Tuesday, July 31, 2018

Azure @ Enterprise - Time bound SAS for WebJob to dequeue ServiceBus Queue messages

Context

Enterprise in 'Azure @ Enterprise' series refers to companies or projects which have stringent security measures and process guidelines which a normal developer may not think of. Or are not expected in the self service cloud world. Often the security measures are taken to make sure that the responsibility is moved to some other party or vendor so that people at Enterprise are free from low level details of those concerns.

If we are in non enterprise projects, developing a queued back end processing in Azure is super cool with Azure Queue and WebJobs. But in enterprise that is not the case, we have to make sure the service supports virtual network or not. Will that support encryption at rest as well as in transit. If it encrypt can the enterprise provide key etc...Basically enterprise don't want to fully trust the cloud vendor though in reality vendor own all and have full control.

Problem

Enterprise may evaluate Azure ServiceBus Queue is better than the Azure Storage Queue as per current feature sets and the standards what it used to evaluate. It may come out viceversa. If it demand key rotation for ServiceBus connection string with expiry, it is little difficult, if we had used only configuration(web.config or app.config) based connection string.

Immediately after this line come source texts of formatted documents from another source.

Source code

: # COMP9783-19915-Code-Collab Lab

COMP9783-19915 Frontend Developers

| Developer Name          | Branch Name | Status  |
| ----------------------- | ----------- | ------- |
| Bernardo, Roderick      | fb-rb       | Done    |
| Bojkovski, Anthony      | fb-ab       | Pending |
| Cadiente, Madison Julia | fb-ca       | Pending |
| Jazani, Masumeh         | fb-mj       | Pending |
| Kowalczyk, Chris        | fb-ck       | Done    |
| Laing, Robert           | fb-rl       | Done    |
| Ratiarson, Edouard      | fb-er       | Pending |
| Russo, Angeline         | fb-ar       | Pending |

Even if it is not enterprise project, it is good practice to rotate the keys with expiry as long as the ServiceBus don't support hosting it inside the vNet. If it support hosting inside vNet, the attack surface could be less. Currently any Tom,Dick or Harry can launch brute force attack against the service bus end points.

Key rotation will not remove the attack surface but reduce the possibility of a successful attack.

https://feedback.azure.com/forums/216926-service-bus/suggestions/15619302-add-service-bus-to-vnet

Solution

It is possible to have key rotation even with the attribute based WebJob functions. We can have expiry to the keys as well. Lets see step by step.

Generating time based SAS (Shared Access Signature)

It is supported in ServiceBus. In order to generate one we need one Shared Access Policy. Normally when we create the SB instance, there will be 'RootManagerSharedAccessKey' with primary and secondary keys.

Ideally this is supposed to be done outside of the main application such as Azure Automation Code and the generated new time based SAS has to be in KeyVault. This will help to have only automation account knowing the high privileged Shared Access Policy key and WebJobs know only KeyVault secret name where the the time based Shared Access Signature is stored by Automation Runboook. If application has access to the KV, it can retrieve the SAS. 

Since the code to do SAS rotation using Azure Automation Runbook is not under the scope of this post, omitting that code. If anyone request through comments section, the code will be provided.

WebJob to read SAS and dequeue

Now lets come to WebJob code side. Before we start the JobHost to listen using RunAndBlock() on the thread, there is option to override to specify the connection string to the ServiceBus which uses the time based SAS. Below goes the code.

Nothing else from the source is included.